Start of Block

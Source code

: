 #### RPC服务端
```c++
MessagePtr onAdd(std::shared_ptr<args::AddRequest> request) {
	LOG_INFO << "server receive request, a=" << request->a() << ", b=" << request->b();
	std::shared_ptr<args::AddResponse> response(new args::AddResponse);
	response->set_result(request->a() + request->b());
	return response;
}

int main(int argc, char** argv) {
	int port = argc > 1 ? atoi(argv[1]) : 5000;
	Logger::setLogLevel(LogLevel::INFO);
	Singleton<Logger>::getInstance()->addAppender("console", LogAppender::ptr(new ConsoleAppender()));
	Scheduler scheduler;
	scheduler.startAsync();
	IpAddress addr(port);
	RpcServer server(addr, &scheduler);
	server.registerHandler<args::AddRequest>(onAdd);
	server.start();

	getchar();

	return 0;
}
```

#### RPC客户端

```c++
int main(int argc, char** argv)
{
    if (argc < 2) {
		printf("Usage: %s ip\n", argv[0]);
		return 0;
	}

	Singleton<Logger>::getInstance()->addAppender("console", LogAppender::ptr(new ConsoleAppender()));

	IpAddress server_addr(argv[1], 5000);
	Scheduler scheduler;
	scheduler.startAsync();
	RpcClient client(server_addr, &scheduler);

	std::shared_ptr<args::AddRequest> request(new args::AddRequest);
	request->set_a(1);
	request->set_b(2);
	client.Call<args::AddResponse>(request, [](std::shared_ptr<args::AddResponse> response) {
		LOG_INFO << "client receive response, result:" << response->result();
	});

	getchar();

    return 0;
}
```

End of Block

What the task requires: Within the data, tally each line containing the string "onAdd". Answer with the number by itself.

Expected answer: 2